EXERCISE DESCRIPTION> Reproduce the entries below in full and without error.

SOURCE DATA section start

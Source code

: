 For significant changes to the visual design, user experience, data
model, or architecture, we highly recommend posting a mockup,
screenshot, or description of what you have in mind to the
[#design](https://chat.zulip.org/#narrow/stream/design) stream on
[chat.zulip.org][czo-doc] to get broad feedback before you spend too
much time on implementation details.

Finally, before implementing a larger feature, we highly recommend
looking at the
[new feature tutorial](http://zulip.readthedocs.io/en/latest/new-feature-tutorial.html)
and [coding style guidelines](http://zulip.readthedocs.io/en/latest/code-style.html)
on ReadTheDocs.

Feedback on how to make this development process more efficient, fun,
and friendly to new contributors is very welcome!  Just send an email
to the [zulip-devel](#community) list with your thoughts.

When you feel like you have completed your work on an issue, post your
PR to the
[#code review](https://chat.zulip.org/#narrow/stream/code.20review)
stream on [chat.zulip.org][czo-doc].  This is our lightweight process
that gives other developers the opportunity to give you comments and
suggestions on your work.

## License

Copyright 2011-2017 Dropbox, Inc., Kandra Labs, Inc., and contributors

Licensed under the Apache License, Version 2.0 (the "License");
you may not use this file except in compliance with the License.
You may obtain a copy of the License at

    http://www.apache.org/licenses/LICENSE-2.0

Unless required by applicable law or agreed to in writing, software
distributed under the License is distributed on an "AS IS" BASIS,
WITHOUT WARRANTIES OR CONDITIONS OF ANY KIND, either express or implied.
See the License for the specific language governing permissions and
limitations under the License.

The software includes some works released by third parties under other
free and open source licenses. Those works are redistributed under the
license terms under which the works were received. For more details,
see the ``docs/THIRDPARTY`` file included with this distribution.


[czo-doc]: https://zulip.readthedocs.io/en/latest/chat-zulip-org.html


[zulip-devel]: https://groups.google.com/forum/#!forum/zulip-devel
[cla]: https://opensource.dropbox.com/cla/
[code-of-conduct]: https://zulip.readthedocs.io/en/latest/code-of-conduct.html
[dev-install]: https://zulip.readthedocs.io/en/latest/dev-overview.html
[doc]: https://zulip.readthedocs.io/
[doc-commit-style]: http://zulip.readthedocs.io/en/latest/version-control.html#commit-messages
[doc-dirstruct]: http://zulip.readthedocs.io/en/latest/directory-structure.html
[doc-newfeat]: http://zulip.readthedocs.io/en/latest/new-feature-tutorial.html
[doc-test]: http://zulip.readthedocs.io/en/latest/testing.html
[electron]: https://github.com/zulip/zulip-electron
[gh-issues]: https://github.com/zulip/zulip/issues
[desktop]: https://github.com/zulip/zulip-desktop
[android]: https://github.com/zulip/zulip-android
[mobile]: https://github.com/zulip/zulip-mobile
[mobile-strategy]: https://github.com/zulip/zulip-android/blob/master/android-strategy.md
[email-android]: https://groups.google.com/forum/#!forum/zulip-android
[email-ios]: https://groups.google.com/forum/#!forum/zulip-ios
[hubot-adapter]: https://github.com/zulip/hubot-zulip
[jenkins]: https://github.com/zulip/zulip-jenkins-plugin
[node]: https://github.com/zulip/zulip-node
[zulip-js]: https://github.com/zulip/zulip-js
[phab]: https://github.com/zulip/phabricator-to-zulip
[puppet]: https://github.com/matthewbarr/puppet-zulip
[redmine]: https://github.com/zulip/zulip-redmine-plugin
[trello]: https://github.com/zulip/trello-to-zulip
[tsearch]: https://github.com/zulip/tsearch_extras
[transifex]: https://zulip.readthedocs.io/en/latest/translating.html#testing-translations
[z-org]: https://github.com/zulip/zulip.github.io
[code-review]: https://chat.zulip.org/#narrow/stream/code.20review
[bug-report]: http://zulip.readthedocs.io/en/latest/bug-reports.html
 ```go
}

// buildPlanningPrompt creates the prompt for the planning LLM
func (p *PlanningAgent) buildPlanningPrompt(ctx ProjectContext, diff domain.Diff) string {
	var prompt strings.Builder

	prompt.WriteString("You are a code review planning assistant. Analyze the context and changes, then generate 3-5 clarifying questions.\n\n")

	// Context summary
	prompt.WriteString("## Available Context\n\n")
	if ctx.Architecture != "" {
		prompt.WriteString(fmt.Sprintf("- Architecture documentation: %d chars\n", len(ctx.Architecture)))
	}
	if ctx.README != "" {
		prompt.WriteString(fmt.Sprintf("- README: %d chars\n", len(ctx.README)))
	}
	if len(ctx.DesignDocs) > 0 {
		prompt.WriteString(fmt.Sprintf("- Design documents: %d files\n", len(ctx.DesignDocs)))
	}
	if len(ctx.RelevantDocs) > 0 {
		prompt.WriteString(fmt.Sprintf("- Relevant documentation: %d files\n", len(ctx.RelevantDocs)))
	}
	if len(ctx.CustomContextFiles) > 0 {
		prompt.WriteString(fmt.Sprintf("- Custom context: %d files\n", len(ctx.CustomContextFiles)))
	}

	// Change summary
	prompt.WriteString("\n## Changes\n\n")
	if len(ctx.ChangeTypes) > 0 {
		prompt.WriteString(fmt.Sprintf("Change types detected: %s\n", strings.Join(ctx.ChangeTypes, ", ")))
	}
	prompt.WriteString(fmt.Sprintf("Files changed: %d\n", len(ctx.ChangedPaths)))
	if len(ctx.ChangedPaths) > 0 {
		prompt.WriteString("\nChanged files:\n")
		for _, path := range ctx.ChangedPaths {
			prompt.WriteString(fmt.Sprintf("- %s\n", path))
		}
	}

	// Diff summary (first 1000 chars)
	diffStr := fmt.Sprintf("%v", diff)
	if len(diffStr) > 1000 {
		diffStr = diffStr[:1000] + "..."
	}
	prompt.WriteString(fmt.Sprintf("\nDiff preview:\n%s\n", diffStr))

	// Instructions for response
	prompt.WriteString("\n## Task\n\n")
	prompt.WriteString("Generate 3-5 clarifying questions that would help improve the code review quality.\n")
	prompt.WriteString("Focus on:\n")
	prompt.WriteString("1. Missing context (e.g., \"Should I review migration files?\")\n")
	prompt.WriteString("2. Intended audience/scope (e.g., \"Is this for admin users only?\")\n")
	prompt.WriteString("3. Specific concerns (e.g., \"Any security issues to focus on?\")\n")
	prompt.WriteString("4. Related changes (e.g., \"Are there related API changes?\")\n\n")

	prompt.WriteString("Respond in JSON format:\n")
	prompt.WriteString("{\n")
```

SOURCE DATA section end

RESPONSE AREA>
Source code

: For significant changes to the visual design, user experience, data
model, or architecture, we highly recommend posting a mockup,
screenshot, or description of what you have in mind to the
[#design](https://chat.zulip.org/#narrow/stream/design) stream on
[chat.zulip.org][czo-doc] to get broad feedback before you spend too
much time on implementation details.

Finally, before implementing a larger feature, we highly recommend
looking at the
[new feature tutorial](http://zulip.readthedocs.io/en/latest/new-feature-tutorial.html)
and [coding style guidelines](http://zulip.readthedocs.io/en/latest/code-style.html)
on ReadTheDocs.

Feedback on how to make this development process more efficient, fun,
and friendly to new contributors is very welcome!  Just send an email
to the [zulip-devel](#community) list with your thoughts.

When you feel like you have completed your work on an issue, post your
PR to the
[#code review](https://chat.zulip.org/#narrow/stream/code.20review)
stream on [chat.zulip.org][czo-doc].  This is our lightweight process
that gives other developers the opportunity to give you comments and
suggestions on your work.

## License

Copyright 2011-2017 Dropbox, Inc., Kandra Labs, Inc., and contributors

Licensed under the Apache License, Version 2.0 (the "License");
you may not use this file except in compliance with the License.
You may obtain a copy of the License at

    http://www.apache.org/licenses/LICENSE-2.0

Unless required by applicable law or agreed to in writing, software
distributed under the License is distributed on an "AS IS" BASIS,
WITHOUT WARRANTIES OR CONDITIONS OF ANY KIND, either express or implied.
See the License for the specific language governing permissions and
limitations under the License.

The software includes some works released by third parties under other
free and open source licenses. Those works are redistributed under the
license terms under which the works were received. For more details,
see the ``docs/THIRDPARTY`` file included with this distribution.


[czo-doc]: https://zulip.readthedocs.io/en/latest/chat-zulip-org.html


[zulip-devel]: https://groups.google.com/forum/#!forum/zulip-devel
[cla]: https://opensource.dropbox.com/cla/
[code-of-conduct]: https://zulip.readthedocs.io/en/latest/code-of-conduct.html
[dev-install]: https://zulip.readthedocs.io/en/latest/dev-overview.html
[doc]: https://zulip.readthedocs.io/
[doc-commit-style]: http://zulip.readthedocs.io/en/latest/version-control.html#commit-messages
[doc-dirstruct]: http://zulip.readthedocs.io/en/latest/directory-structure.html
[doc-newfeat]: http://zulip.readthedocs.io/en/latest/new-feature-tutorial.html
[doc-test]: http://zulip.readthedocs.io/en/latest/testing.html
[electron]: https://github.com/zulip/zulip-electron
[gh-issues]: https://github.com/zulip/zulip/issues
[desktop]: https://github.com/zulip/zulip-desktop
[android]: https://github.com/zulip/zulip-android
[mobile]: https://github.com/zulip/zulip-mobile
[mobile-strategy]: https://github.com/zulip/zulip-android/blob/master/android-strategy.md
[email-android]: https://groups.google.com/forum/#!forum/zulip-android
[email-ios]: https://groups.google.com/forum/#!forum/zulip-ios
[hubot-adapter]: https://github.com/zulip/hubot-zulip
[jenkins]: https://github.com/zulip/zulip-jenkins-plugin
[node]: https://github.com/zulip/zulip-node
[zulip-js]: https://github.com/zulip/zulip-js
[phab]: https://github.com/zulip/phabricator-to-zulip
[puppet]: https://github.com/matthewbarr/puppet-zulip
[redmine]: https://github.com/zulip/zulip-redmine-plugin
[trello]: https://github.com/zulip/trello-to-zulip
[tsearch]: https://github.com/zulip/tsearch_extras
[transifex]: https://zulip.readthedocs.io/en/latest/translating.html#testing-translations
[z-org]: https://github.com/zulip/zulip.github.io
[code-review]: https://chat.zulip.org/#narrow/stream/code.20review
[bug-report]: http://zulip.readthedocs.io/en/latest/bug-reports.html
 ```go
}

// buildPlanningPrompt creates the prompt for the planning LLM
func (p *PlanningAgent) buildPlanningPrompt(ctx ProjectContext, diff domain.Diff) string {
	var prompt strings.Builder

	prompt.WriteString("You are a code review planning assistant. Analyze the context and changes, then generate 3-5 clarifying questions.\n\n")

	// Context summary
	prompt.WriteString("## Available Context\n\n")
	if ctx.Architecture != "" {
		prompt.WriteString(fmt.Sprintf("- Architecture documentation: %d chars\n", len(ctx.Architecture)))
	}
	if ctx.README != "" {
		prompt.WriteString(fmt.Sprintf("- README: %d chars\n", len(ctx.README)))
	}
	if len(ctx.DesignDocs) > 0 {
		prompt.WriteString(fmt.Sprintf("- Design documents: %d files\n", len(ctx.DesignDocs)))
	}
	if len(ctx.RelevantDocs) > 0 {
		prompt.WriteString(fmt.Sprintf("- Relevant documentation: %d files\n", len(ctx.RelevantDocs)))
	}
	if len(ctx.CustomContextFiles) > 0 {
		prompt.WriteString(fmt.Sprintf("- Custom context: %d files\n", len(ctx.CustomContextFiles)))
	}

	// Change summary
	prompt.WriteString("\n## Changes\n\n")
	if len(ctx.ChangeTypes) > 0 {
		prompt.WriteString(fmt.Sprintf("Change types detected: %s\n", strings.Join(ctx.ChangeTypes, ", ")))
	}
	prompt.WriteString(fmt.Sprintf("Files changed: %d\n", len(ctx.ChangedPaths)))
	if len(ctx.ChangedPaths) > 0 {
		prompt.WriteString("\nChanged files:\n")
		for _, path := range ctx.ChangedPaths {
			prompt.WriteString(fmt.Sprintf("- %s\n", path))
		}
	}

	// Diff summary (first 1000 chars)
	diffStr := fmt.Sprintf("%v", diff)
	if len(diffStr) > 1000 {
		diffStr = diffStr[:1000] + "..."
	}
	prompt.WriteString(fmt.Sprintf("\nDiff preview:\n%s\n", diffStr))

	// Instructions for response
	prompt.WriteString("\n## Task\n\n")
	prompt.WriteString("Generate 3-5 clarifying questions that would help improve the code review quality.\n")
	prompt.WriteString("Focus on:\n")
	prompt.WriteString("1. Missing context (e.g., \"Should I review migration files?\")\n")
	prompt.WriteString("2. Intended audience/scope (e.g., \"Is this for admin users only?\")\n")
	prompt.WriteString("3. Specific concerns (e.g., \"Any security issues to focus on?\")\n")
	prompt.WriteString("4. Related changes (e.g., \"Are there related API changes?\")\n\n")

	prompt.WriteString("Respond in JSON format:\n")
	prompt.WriteString("{\n")
```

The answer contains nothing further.